It didn’t take more than a semester for me to figure out that college is just like high school. Only there are more exams. More deadlines. More applications. More responsibilities. A whole lot more caffeine. Whaddya know? Your parents weren’t lying when they said the stakes would keep getting higher.

And the bills. And the earning potential.

I’ve had a couple of sobering moments recently, occasions when I realized that the last three years I have spent championing pure academic enterprise (what is that, really?), congratulating myself for studying critical theory and not cellular biology, and deriding pre-professionalism are about to come back and bite me in the proverbial derriere. The first: waking up at noon during a Career Fair on campus, wandering onto Duke’s main quad in sweatpants, watching all the economics students, engineers, pre-meds, pre-laws and future businesspeople of America scurry around in suits to their third interview of the day. The second has been more of a constant, burgeoning feeling than a moment. Every time another one of my friends gets a job in investment banking, I am reminded that the only banking I have ever done and will ever do is online. Primarily in the arena of “withdrawals.”

Is it just me, or is every single college student and graduate suddenly working in i-banking, as the field is affectionately called (or jealously, I suppose, depending on who’s talking)? Especially the desis. From my Rhodes Scholar buddy at Morgan Stanley (whose job involves figuring out the likelihood that people are going to die and Mo. Stanley’s going to profit from their insurance; something like that, a noble enterprise, I’m sure) to the guy from my freshman dorm working at Citigroup, to a dear girlfriend from high school now interning at UBS, “the world’s largest wealth manager.”

Everybody’s doing it, with the exception of the kids doing management consulting at Bain and Co. (one of the “big three,” I was told).

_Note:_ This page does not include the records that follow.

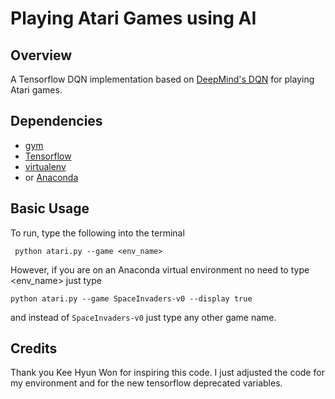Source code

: # Playing Atari Games using AI

## Overview

A Tensorflow DQN implementation based on [DeepMind's DQN](https://storage.googleapis.com/deepmind-data/assets/papers/DeepMindNature14236Paper.pdf) for playing Atari games.

## Dependencies

- [gym](https://gym.openai.com)
- [Tensorflow](https://www.tensorflow.org)
- [virtualenv](https://virtualenv.pypa.io/en/latest/installation.html)
- or [Anaconda](https://www.continuum.io/downloads)
 
## Basic Usage

To run, type the following into the terminal

     python atari.py --game <env_name>

However, if you are on an Anaconda virtual environment no need to type <env_name> just type 

    python atari.py --game SpaceInvaders-v0 --display true

and instead of `SpaceInvaders-v0` just type any other game name.

## Credits

Thank you Kee Hyun Won for inspiring this code. I just adjusted the code for my environment and for the new 
tensorflow deprecated variables.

And of course there’s a group of computer-science types, holding down the fort respectably at Google, Amazon, and Microsoft, where I hear the yacht parties are fun pre-game for weekend golf.

Oh, isn’t it fun to make fun of people making money?

This summer, I’ve continued my privileged “I-don’t-need-to-get-an-internship-just-because-it-would-look-good-on-my-resume-and-yeah-I-need-the-money-but-so-what” track record by writing (a fruitless endeavor, I say, while writing) and taking on a short-term volunteer position at a primary school in Guatemala. And although I didn’t quite expect it would take this form, I was served an exceptionally important reminder while doing unpaid labor for Familias de Esperanza (or Common Hope, as the organization is known in English).

Money matters. Really.

Common Hope was founded in 1986 in Antigua, Guatemala, by an American couple who believed that education was vital for the children of low-income families to reach their full potential. They also knew that a comprehensive approach to children’s education would be required if the project was to be a success. What evolved was an organization that focuses on health care, housing, and community development in order to ensure that every sponsored student is able to complete school. Sponsors pay $60 a month to fund a child’s education (including school supplies and uniforms), enable the child’s family to receive free access to the Common Hope health clinic, and make the family eligible to an incentives program whereby they can work toward building a home or earn amenities (like a toilet) for their existing home.

We all know the statistics. Most of the world’s population lives on less than a dollar a day. Just two dollars a day, and Common Hope is able to transform the lives and opportunities of a five-person family in Santa Maria de Jesus living in a one-room house of corrugated iron with a dirt floor, cooking over an open fire so that the one-room is filled with fumes and each child has respiratory problems, using a communal tap at the end of the road because they have no running water, and struggling to meet the demands of a landlord who doesn’t seem to care that the primary breadwinner is an alcoholic drinking away the family’s rent.

If you are from or have ever been to India, you know I’m not exaggerating. Poverty has the same ugly face no matter what color people are or what language they speak. Guatemala is just one example of a country where many people are very poor, and where many people are enthusiastically and successfully working to make small, incremental changes to their daily lives. Where 18-year-old student teachers work with 10-year-old first graders and 16-year-old third graders on phonics and counting, so that maybe in a month, Cristian will be able to write his own name without having to copy it from the name written on his standard-issue desk. And maybe Nanci will understand that “mano” is spelled m-a-n-o because each individual letter serves to create the word and not because “m-a-n-o” is written on the wall next to a large drawing of a woman’s hand.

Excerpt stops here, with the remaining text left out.